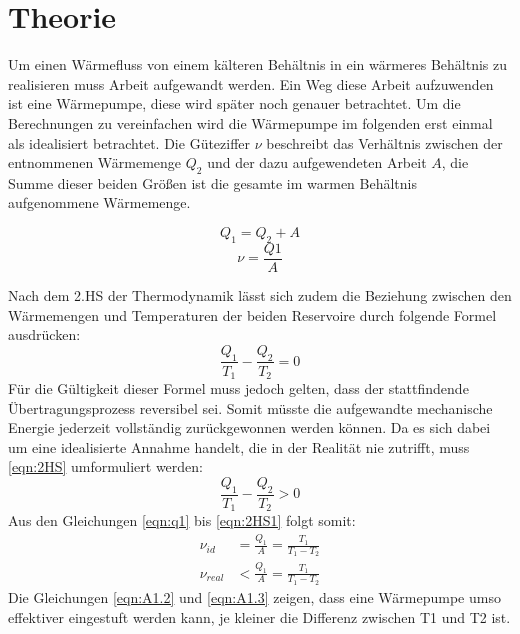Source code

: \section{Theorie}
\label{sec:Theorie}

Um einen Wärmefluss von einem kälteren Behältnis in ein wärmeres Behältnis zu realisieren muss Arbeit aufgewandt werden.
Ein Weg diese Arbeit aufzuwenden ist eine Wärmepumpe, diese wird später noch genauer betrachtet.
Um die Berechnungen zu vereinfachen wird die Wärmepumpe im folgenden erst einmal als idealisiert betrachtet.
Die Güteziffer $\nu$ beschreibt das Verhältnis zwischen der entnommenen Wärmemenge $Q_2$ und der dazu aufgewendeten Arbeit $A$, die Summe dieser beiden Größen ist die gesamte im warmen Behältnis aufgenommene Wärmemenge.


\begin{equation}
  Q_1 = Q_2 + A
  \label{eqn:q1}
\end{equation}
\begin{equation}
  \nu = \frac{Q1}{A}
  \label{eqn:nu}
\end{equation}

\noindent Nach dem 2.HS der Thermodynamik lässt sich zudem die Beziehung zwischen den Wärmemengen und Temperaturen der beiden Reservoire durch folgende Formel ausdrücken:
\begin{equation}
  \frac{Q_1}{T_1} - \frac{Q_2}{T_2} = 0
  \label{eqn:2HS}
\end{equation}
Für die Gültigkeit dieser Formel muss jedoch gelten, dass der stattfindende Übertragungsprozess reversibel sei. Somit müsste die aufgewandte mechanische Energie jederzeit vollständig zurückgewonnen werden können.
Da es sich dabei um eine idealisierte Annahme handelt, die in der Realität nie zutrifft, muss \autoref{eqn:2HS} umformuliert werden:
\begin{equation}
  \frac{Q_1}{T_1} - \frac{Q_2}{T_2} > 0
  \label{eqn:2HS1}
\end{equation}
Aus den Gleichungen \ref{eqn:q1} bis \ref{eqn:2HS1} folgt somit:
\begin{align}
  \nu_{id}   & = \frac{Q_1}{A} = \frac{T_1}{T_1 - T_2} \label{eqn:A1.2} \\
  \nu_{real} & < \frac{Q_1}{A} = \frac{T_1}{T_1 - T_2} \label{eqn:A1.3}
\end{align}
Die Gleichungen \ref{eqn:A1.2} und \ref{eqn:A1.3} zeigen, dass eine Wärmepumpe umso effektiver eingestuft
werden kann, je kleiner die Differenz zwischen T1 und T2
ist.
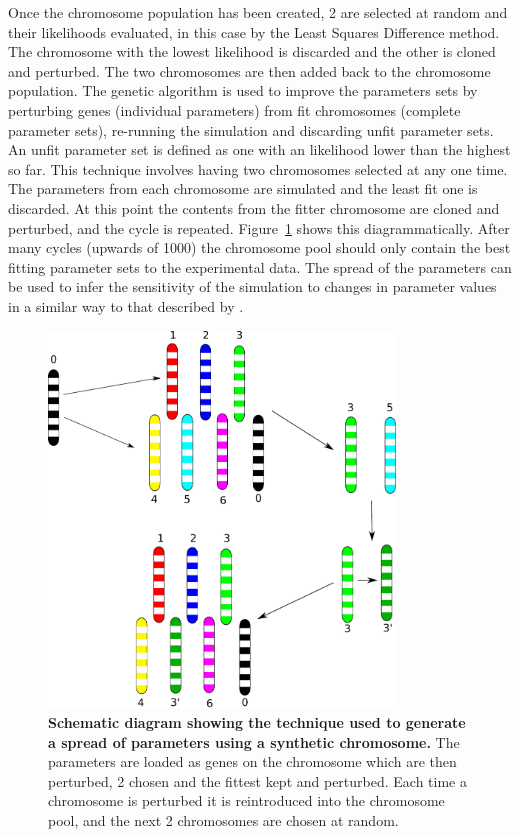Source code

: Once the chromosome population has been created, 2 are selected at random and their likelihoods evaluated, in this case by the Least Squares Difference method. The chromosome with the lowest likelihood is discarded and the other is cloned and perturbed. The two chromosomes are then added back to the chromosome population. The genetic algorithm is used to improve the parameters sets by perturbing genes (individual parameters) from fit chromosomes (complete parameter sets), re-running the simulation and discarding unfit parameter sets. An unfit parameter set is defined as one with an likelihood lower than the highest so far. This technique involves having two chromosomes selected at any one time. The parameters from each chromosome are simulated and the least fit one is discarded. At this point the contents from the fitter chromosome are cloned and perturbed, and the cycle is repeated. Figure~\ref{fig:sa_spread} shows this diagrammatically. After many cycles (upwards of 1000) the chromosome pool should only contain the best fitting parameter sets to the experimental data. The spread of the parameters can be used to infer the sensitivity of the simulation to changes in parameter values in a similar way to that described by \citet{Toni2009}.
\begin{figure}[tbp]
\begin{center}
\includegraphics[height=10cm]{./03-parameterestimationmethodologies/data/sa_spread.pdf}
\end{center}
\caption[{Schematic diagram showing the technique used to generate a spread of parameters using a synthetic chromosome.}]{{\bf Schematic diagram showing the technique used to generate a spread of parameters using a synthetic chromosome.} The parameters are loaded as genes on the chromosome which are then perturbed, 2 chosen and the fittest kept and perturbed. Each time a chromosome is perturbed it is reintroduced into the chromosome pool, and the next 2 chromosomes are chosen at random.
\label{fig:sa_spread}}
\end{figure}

Assignment: Once you have found every line above holding the word "label", copy those lines.

Written answer:
\label{sec:Theorie}
  \label{eqn:q1}
  \label{eqn:nu}
  \label{eqn:2HS}
  \label{eqn:2HS1}
  \nu_{id}   & = \frac{Q_1}{A} = \frac{T_1}{T_1 - T_2} \label{eqn:A1.2} \\
  \nu_{real} & < \frac{Q_1}{A} = \frac{T_1}{T_1 - T_2} \label{eqn:A1.3}
\label{fig:sa_spread}}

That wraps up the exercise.